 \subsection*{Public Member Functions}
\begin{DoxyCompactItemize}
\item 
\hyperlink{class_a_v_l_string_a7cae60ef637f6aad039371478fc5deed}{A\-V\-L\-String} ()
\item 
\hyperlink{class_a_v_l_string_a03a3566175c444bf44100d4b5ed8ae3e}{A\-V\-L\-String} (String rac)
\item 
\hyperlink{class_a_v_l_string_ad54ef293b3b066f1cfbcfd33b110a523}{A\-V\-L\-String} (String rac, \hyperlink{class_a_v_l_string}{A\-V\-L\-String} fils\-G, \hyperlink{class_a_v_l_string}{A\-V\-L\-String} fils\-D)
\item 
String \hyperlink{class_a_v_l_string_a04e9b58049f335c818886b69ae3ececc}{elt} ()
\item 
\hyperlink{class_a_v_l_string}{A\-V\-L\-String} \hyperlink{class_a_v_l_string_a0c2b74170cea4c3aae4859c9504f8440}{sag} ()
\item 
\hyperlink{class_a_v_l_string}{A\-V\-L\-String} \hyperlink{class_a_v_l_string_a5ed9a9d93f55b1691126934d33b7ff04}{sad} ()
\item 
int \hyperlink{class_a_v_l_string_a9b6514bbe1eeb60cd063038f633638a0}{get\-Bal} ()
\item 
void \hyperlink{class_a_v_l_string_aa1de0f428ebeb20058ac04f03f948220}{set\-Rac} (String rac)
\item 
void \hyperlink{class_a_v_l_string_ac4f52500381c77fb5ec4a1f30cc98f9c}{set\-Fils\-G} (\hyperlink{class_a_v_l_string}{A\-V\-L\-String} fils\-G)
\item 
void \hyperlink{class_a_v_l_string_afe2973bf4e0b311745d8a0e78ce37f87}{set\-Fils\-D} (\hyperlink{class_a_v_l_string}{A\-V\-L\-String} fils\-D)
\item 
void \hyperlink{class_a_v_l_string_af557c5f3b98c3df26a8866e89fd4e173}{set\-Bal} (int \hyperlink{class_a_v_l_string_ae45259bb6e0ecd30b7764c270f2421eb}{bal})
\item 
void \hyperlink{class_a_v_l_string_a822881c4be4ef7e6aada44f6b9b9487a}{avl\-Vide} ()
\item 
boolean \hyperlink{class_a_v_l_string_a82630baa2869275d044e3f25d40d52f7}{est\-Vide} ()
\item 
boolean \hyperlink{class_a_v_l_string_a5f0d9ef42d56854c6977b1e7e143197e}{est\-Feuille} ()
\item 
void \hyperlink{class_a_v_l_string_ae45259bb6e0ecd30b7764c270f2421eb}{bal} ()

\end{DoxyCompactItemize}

____________________

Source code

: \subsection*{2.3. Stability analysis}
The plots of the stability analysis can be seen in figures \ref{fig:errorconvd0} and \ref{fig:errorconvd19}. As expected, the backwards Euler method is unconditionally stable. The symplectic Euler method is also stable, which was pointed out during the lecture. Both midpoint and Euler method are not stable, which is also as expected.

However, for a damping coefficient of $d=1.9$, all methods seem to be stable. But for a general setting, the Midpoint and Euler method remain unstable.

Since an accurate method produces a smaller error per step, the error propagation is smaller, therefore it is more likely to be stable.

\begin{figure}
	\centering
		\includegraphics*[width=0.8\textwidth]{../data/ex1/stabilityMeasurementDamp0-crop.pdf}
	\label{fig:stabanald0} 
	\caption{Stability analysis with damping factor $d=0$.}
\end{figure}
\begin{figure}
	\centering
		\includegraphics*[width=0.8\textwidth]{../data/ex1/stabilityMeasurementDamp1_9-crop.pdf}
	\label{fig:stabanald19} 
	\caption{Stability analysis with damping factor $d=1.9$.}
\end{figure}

____________________

- [YOUR TASK] The exercise is to copy out every line above that has the word "Euler" in it.

- [TASK OUTPUT]
The plots of the stability analysis can be seen in figures \ref{fig:errorconvd0} and \ref{fig:errorconvd19}. As expected, the backwards Euler method is unconditionally stable. The symplectic Euler method is also stable, which was pointed out during the lecture. Both midpoint and Euler method are not stable, which is also as expected.
However, for a damping coefficient of $d=1.9$, all methods seem to be stable. But for a general setting, the Midpoint and Euler method remain unstable.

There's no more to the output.